なんだか情けなくて仕方がない。泣いたらキョーコはどうするだろうか。
「……」
「ッ!」
チラリと窺う視線を向けてみると、キョーコが小さく身体を震わせた。大きく見開いた瞳にうっすらと涙を浮かせ、唇を噛み締めている。
先に泣かれた……!
何だか敗北感を感じる。
いや、というかそもそも、その顔をやめてくれ! ものすごく儚気で可愛らしく、それでいて扇情的だ。
しかしここで押し倒したら犯罪者だ……。だって『恋人じゃない』んだから。
ああ畜生、こんな展開になるくらいなら、恋人だと認識せざるを得ないような行為にまで発展しとけばよかった。

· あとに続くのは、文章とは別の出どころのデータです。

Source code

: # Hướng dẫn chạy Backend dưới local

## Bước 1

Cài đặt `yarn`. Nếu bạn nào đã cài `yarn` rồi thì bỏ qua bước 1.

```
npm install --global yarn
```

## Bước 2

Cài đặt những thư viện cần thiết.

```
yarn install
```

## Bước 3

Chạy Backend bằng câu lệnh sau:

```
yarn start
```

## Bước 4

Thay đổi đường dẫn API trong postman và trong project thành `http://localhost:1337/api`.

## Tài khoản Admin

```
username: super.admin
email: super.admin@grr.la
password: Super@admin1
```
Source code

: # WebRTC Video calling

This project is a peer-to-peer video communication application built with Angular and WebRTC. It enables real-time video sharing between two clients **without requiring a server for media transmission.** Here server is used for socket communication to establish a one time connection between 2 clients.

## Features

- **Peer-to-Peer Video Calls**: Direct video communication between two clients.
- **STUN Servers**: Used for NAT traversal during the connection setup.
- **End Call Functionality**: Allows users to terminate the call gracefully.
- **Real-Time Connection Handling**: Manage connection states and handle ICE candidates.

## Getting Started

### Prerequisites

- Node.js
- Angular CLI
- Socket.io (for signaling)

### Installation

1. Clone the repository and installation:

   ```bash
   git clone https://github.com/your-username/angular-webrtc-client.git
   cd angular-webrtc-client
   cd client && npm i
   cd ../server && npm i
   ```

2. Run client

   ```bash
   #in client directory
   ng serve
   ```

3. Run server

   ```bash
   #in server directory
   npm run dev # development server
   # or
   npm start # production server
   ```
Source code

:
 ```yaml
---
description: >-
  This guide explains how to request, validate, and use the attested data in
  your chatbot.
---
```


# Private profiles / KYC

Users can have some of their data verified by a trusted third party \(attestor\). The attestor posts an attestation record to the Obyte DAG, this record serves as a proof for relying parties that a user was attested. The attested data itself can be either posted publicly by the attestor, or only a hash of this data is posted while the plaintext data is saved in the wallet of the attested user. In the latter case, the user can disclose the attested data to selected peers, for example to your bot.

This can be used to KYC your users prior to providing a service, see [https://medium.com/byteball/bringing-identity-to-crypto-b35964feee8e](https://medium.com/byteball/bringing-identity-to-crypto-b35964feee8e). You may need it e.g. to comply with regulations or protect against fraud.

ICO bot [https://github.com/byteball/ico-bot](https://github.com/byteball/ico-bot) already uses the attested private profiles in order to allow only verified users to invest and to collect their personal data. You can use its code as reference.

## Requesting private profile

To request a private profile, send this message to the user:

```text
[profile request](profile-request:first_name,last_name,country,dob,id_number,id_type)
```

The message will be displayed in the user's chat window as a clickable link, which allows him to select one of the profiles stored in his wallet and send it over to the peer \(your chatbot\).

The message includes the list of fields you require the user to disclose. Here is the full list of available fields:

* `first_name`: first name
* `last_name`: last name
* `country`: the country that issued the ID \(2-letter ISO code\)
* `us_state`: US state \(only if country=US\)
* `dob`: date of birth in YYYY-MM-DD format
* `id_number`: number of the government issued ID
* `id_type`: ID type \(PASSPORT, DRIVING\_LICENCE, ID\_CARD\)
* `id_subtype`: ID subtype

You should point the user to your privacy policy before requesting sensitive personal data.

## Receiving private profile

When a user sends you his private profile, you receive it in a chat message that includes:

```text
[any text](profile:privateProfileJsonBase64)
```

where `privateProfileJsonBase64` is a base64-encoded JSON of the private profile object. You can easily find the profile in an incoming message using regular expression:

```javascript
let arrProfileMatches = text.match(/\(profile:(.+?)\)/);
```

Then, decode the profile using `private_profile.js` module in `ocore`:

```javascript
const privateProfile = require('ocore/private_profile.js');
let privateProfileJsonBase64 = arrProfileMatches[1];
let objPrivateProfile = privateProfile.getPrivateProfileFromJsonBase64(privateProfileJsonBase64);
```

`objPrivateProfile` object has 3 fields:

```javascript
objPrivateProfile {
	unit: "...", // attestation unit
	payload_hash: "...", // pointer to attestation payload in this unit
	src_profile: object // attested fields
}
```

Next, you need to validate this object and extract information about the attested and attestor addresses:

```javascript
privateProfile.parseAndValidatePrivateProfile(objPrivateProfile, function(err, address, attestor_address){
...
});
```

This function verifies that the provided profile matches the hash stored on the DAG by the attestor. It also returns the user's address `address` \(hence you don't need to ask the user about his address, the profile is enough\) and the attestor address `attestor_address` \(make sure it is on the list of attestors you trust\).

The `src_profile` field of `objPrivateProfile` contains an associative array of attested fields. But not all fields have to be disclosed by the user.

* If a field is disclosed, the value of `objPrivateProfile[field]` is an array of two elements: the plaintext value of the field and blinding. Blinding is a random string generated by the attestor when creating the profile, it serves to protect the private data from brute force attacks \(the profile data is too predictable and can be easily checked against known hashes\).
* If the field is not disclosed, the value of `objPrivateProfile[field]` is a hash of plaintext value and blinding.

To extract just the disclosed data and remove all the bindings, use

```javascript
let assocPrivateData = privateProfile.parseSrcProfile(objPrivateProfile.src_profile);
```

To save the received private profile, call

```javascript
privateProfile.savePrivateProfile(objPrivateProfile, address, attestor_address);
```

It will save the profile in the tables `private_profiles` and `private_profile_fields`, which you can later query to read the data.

古風なキョーコに合わせていたつもりの我慢の日々を返せ。
などと、だんだんズレていく思考のなか、それでも蓮は状況を動かそうともしていた。
決して諦めるものかというその姿勢、あっぱれだ。
「分かった。じゃあ改めて言おう」
「……え?」
引きつり気味だった表情を整え、キョーコを正面から見据える。
「最上さん。君が好きだ。俺と、付き合ってください」
「っっっっ、ごめんなさい無理です……!!」
「即答!?」
「無理なものは無理だから無理なんです!!」
「…………」
これでもかというくらい「無理」を連発されて、とうとう蓮はくじけた。
正直なところ、「そりゃないよ」である。
「ごめんなさい!!」
叫んで、キョーコは部屋から走り出ていった。その際、自分が使っていたカップをしっかり流し台に運んでいったあたりが、骨の髄までしみ込んでいる行儀の良さだろう。
追いかけるべきなのかもしれないが……。
「仕切り直しだな……」
何よりも自分のダメージを回復させる必要性を感じる蓮だった───。